Marco Kabenda, o artista plástico que dedicou a vida a pintar as feridas e as glórias de Angola, partiu tragicamente a 15 de fevereiro, vítima de atropelamento e fuga, aos 50 anos. Nascido no coração de Luanda, mas criado na Kissama, onde as histórias da Rainha Njinga contadas pela avó moldaram o seu olhar crítico e livre, Kabenda deixou uma marca profunda e inapagável nas artes plásticas nacionais. Com mais de 1500 obras assinadas e presenças em bienais internacionais como Veneza e Cerveira, foi um dos primeiros a expor com ousadia temas como a guerra, a escravidão e a liberdade, transformando a dor coletiva em arte de intervenção.

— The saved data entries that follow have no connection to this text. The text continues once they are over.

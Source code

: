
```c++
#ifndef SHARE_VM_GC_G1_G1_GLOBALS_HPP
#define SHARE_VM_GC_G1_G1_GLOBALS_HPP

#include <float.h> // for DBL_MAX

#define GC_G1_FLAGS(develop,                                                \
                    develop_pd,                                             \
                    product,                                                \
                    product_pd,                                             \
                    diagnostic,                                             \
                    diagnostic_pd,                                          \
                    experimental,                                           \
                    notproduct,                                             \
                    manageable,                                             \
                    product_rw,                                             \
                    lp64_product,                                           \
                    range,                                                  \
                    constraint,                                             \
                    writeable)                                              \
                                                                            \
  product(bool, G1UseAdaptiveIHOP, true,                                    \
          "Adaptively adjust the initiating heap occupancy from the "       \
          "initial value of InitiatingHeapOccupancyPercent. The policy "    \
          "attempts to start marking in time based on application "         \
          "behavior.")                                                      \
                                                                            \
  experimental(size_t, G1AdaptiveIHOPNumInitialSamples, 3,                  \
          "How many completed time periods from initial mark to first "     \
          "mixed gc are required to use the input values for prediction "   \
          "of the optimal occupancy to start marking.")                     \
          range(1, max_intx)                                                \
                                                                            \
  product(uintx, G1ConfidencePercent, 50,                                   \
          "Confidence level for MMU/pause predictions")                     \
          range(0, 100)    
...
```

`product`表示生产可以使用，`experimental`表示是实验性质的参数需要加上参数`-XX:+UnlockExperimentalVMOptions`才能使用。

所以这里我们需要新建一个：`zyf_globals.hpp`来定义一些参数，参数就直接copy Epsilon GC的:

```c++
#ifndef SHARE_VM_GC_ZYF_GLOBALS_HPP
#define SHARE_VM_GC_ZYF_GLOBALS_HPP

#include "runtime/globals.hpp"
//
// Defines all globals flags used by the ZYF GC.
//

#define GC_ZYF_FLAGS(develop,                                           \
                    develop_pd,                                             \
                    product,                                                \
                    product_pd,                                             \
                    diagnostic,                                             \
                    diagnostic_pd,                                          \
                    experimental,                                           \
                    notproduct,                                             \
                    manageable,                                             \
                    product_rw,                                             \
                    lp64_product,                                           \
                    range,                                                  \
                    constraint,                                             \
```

Num país ainda a lutar pela valorização dos seus artistas, Kabenda foi também uma voz ativa na defesa da independência cultural, recusando-se a submeter a sua obra a qualquer poder. O homem que, com ironia, viu a sua primeira tela quase virar porta de casota de cão, foi o mesmo que conquistou o prestigiado Prémio ENSA-Arte e o VERA World Fine Art Festival, sempre com a mesma frontalidade que o caracterizava. A homenagem espontânea de centenas de pessoas na baixa de Luanda, enquanto o seu corpo ainda aguardava sepultura, foi um sinal de que, mesmo sem o devido reconhecimento oficial em vida, o povo não esqueceu o artista que lhes deu voz e cor. Marco Kabenda não foi somente um pintor — foi o espelho incansável de uma Angola que não teme olhar-se nos olhos.